I'm confused about how scikit-learn's roc_auc_score is working.

As I understand it, an ROC AUC score for a classifier is obtained as follows:

- Sample from the parameter space
- Fit the model
- Make predictions with the model to get $Y_{predicted}$
- Calculate $P(F_P)$ and $P(T_P)$ via $Y_{true}$ and $Y_{predicted}$

The above steps are performed repeatedly until you have enough $(P(F_P), P(T_P))$ points to get a good estimate of the area under the curve.

The sklearn.metrics.roc_auc_score method takes $Y_{true}$ and $Y_{predicted}$ and gives the area under the curve based only on these. How is this possible? It seems you'd need multiple sets of $Y_{true}$ and $Y_{predicted}$ coming from different forms of the model (i.e. trained with different parameters) in order to get multiple $(P(F_P), P(T_P))$ points to estimate the area under the curve.

I'm clearly not understanding something here. What is it?

**Contents**hide

#### Best Answer

The ROC is simply the measure of the accuracy of any ONE given model but for different classification threshold values.

For example, a logistic regression's output will lie between 0 and 1. Generally we would classify a record as 1, if it's assigned probability is greater than 0.5.
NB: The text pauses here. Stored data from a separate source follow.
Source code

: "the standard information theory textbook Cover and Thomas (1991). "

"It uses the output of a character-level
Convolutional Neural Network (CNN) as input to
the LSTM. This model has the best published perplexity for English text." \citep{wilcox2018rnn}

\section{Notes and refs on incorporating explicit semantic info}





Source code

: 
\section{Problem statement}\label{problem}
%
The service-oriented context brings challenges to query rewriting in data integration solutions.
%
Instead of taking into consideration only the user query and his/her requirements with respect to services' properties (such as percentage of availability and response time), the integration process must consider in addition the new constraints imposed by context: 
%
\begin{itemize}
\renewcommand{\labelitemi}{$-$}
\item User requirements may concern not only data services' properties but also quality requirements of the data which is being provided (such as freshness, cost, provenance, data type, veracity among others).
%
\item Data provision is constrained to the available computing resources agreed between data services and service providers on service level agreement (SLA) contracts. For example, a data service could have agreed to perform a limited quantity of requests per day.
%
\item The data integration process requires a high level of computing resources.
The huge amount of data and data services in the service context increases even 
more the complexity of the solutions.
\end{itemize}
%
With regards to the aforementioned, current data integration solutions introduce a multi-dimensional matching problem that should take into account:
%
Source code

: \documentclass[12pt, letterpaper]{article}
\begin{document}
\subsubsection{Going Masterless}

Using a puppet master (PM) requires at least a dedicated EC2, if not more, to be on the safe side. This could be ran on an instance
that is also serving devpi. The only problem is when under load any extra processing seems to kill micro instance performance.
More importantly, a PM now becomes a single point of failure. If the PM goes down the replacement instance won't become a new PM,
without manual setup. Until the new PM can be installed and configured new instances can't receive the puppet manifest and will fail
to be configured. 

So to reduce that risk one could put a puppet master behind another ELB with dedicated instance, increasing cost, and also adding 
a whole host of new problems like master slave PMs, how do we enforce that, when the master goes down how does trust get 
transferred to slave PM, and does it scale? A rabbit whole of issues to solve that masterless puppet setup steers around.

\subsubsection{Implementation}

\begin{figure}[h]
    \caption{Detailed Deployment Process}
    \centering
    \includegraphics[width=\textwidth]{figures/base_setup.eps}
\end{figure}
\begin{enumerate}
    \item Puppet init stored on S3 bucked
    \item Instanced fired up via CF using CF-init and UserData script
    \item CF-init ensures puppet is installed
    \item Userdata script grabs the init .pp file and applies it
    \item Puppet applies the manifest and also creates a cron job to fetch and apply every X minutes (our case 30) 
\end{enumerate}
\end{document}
In the ROC however, imagine each point on the line represents the performance of the same binary classifier but with varying thresholds from 0 to 1.

If I set my threshold to 0, then essentially all predicted values are 1. This will make False Positive Rate 1, and True Positive Rate 1. In the other extreme, setting a threshold of 1, will give you a TPR and FPR of 0.

Finding the point along the ROC with the highest TPR for the lowest FPR would give you the optimal threshold.

So the multiple sets of Y(predicted) that you refer to is in fact the application of multiple threshold values and computing TPR and FPR for the exact same model.